Logo Partai Ummat (Dok.Channel YouTube Amien Rais)
Lebih lanjut, Buni Yani mengatakan, kedua kelompok ini saling berebut kepengurusan Partai Ummat DPD Kota Depok. Dia mengungkapkan, segala cara dilakukan kedua kelompok ini. Lobi-lobi politik pun dilakukan, baik di DPW Jawa Barat maupun DPP Partai Ummat di DKI Jakarta.
"Sangat disayangkan masing-masing pihak dari kedua kelompok ini hanya mau membawa kelompok mereka menjadi pengurus. Kalau kelompok A jadi pengurus, maka kelompok B tak boleh ada yang diakomodasi. Begitupun sebaliknya, bila kelompok B jadi pengurus, maka kelompok A tidak boleh ada yang masuk jadi pengurus. Zero sum game," kata dia.

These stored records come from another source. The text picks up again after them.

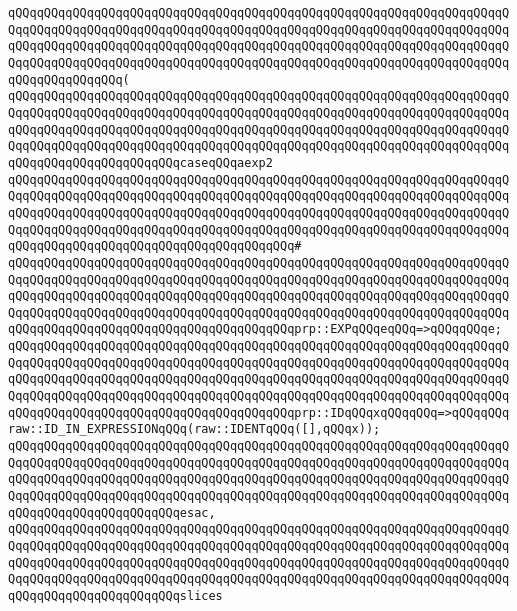\verb|qQQqqQQqqQQqqQQqqQQqqQQqqQQqqQQqqQQqqQQqqQQqqQQqqQQqqQQqqQQqqQQqqQQqqQQqqQQqqQQqqQQqqQQqqQQqqQQqqQQqqQQqqQQqqQQqqQQqqQQqqQQqqQQqqQQqqQQqqQQqqQQqqQQqqQQqqQQqqQQqqQQqqQQqqQQqqQQqqQQqqQQqqQQqqQQqqQQqqQQqqQQqqQQqqQQqqQQqqQQqqQQqqQQqqQQqqQQqqQQqqQQqqQQqqQQqqQQqqQQqqQQqqQQqqQQqqQQqqQQqqQQqqQQqqQQqqQQq(|\newline
\verb|qQQqqQQqqQQqqQQqqQQqqQQqqQQqqQQqqQQqqQQqqQQqqQQqqQQqqQQqqQQqqQQqqQQqqQQqqQQqqQQqqQQqqQQqqQQqqQQqqQQqqQQqqQQqqQQqqQQqqQQqqQQqqQQqqQQqqQQqqQQqqQQqqQQqqQQqqQQqqQQqqQQqqQQqqQQqqQQqqQQqqQQqqQQqqQQqqQQqqQQqqQQqqQQqqQQqqQQqqQQqqQQqqQQqqQQqqQQqqQQqqQQqqQQqqQQqqQQqqQQqqQQqqQQqqQQqqQQqqQQqqQQqqQQqqQQqqQQqqQQqqQQqcaseqQQqaexp2|\newline
\verb|qQQqqQQqqQQqqQQqqQQqqQQqqQQqqQQqqQQqqQQqqQQqqQQqqQQqqQQqqQQqqQQqqQQqqQQqqQQqqQQqqQQqqQQqqQQqqQQqqQQqqQQqqQQqqQQqqQQqqQQqqQQqqQQqqQQqqQQqqQQqqQQqqQQqqQQqqQQqqQQqqQQqqQQqqQQqqQQqqQQqqQQqqQQqqQQqqQQqqQQqqQQqqQQqqQQqqQQqqQQqqQQqqQQqqQQqqQQqqQQqqQQqqQQqqQQqqQQqqQQqqQQqqQQqqQQqqQQqqQQqqQQqqQQqqQQqqQQqqQQqqQQqqQQqqQQqqQQqqQQq#|\newline
\verb|qQQqqQQqqQQqqQQqqQQqqQQqqQQqqQQqqQQqqQQqqQQqqQQqqQQqqQQqqQQqqQQqqQQqqQQqqQQqqQQqqQQqqQQqqQQqqQQqqQQqqQQqqQQqqQQqqQQqqQQqqQQqqQQqqQQqqQQqqQQqqQQqqQQqqQQqqQQqqQQqqQQqqQQqqQQqqQQqqQQqqQQqqQQqqQQqqQQqqQQqqQQqqQQqqQQqqQQqqQQqqQQqqQQqqQQqqQQqqQQqqQQqqQQqqQQqqQQqqQQqqQQqqQQqqQQqqQQqqQQqqQQqqQQqqQQqqQQqqQQqqQQqqQQqqQQqqQQqqQQqprp::EXPqQQqeqQQq=>qQQqqQQqe;|\newline
\verb|qQQqqQQqqQQqqQQqqQQqqQQqqQQqqQQqqQQqqQQqqQQqqQQqqQQqqQQqqQQqqQQqqQQqqQQqqQQqqQQqqQQqqQQqqQQqqQQqqQQqqQQqqQQqqQQqqQQqqQQqqQQqqQQqqQQqqQQqqQQqqQQqqQQqqQQqqQQqqQQqqQQqqQQqqQQqqQQqqQQqqQQqqQQqqQQqqQQqqQQqqQQqqQQqqQQqqQQqqQQqqQQqqQQqqQQqqQQqqQQqqQQqqQQqqQQqqQQqqQQqqQQqqQQqqQQqqQQqqQQqqQQqqQQqqQQqqQQqqQQqqQQqqQQqqQQqqQQqqQQqprp::IDqQQqxqQQqqQQq=>qQQqqQQqraw::ID_IN_EXPRESSIONqQQq(raw::IDENTqQQq([],qQQqx));|\newline
\verb|qQQqqQQqqQQqqQQqqQQqqQQqqQQqqQQqqQQqqQQqqQQqqQQqqQQqqQQqqQQqqQQqqQQqqQQqqQQqqQQqqQQqqQQqqQQqqQQqqQQqqQQqqQQqqQQqqQQqqQQqqQQqqQQqqQQqqQQqqQQqqQQqqQQqqQQqqQQqqQQqqQQqqQQqqQQqqQQqqQQqqQQqqQQqqQQqqQQqqQQqqQQqqQQqqQQqqQQqqQQqqQQqqQQqqQQqqQQqqQQqqQQqqQQqqQQqqQQqqQQqqQQqqQQqqQQqqQQqqQQqqQQqqQQqqQQqqQQqqQQqqQQqesac,|\newline
\newline
\verb|qQQqqQQqqQQqqQQqqQQqqQQqqQQqqQQqqQQqqQQqqQQqqQQqqQQqqQQqqQQqqQQqqQQqqQQqqQQqqQQqqQQqqQQqqQQqqQQqqQQqqQQqqQQqqQQqqQQqqQQqqQQqqQQqqQQqqQQqqQQqqQQqqQQqqQQqqQQqqQQqqQQqqQQqqQQqqQQqqQQqqQQqqQQqqQQqqQQqqQQqqQQqqQQqqQQqqQQqqQQqqQQqqQQqqQQqqQQqqQQqqQQqqQQqqQQqqQQqqQQqqQQqqQQqqQQqqQQqqQQqqQQqqQQqqQQqqQQqqQQqqQQqslices|\newline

Buni Yani mengatakan, praktik ini bukanlah politik yang benar, sebab tidak ada kemampuan untuk bernegosiasi. DPP Partai Ummat, ujarnya, mencoba melakukan langkah untuk menyelesaikan masalah ini, namun tak berhasil.
"Pasalnya, salah satu kelompok ini mempunyai patron di DPP, dan di kemudian hari sang patron ini mengundurkan diri dari DPP Partai Ummat. Dari sinilah mulainya cerita positif animo masyarakat yang tinggi untuk bergabung dengan Partai Ummat ini dipelintir (di-spin) menjadi perpecahan di tubuh partai. Ini jelas langkah politik murahan yang gampang dibaca, yang dengan gampang bisa dipatahkan dengan fakta," ujar Buni Yani.
"Patron di DPP yang mengundurkan diri ini tidak cocok dengan kelompok Depok yang satunya lagi. Jadi dia merangkul kelompok yang satu, tapi pada saat bersamaan menendang kelompok yang lainnya. Jelas ini bukan kebijakan dan pendekatan resmi DPP Partai Ummat di Jakarta," kata dia.
Buni Yani mengaku tidak mengetahui apa tujuan 'patron' ini. Dia menerangkan, apa yang terjadi di Depok hanyalah masalah kecil saja.
"Dan sekarang, alhamdulillah, DPP Partai Ummat sudah mengeluarkan SK baru ke DPD Depok yang jauh lebih baik dan besar formasinya. Bila yang mengundurkan diri hanya 26 orang, maka sekarang pengurus baru yang mendapatkan SK berjumlah 57 orang," ucapnya.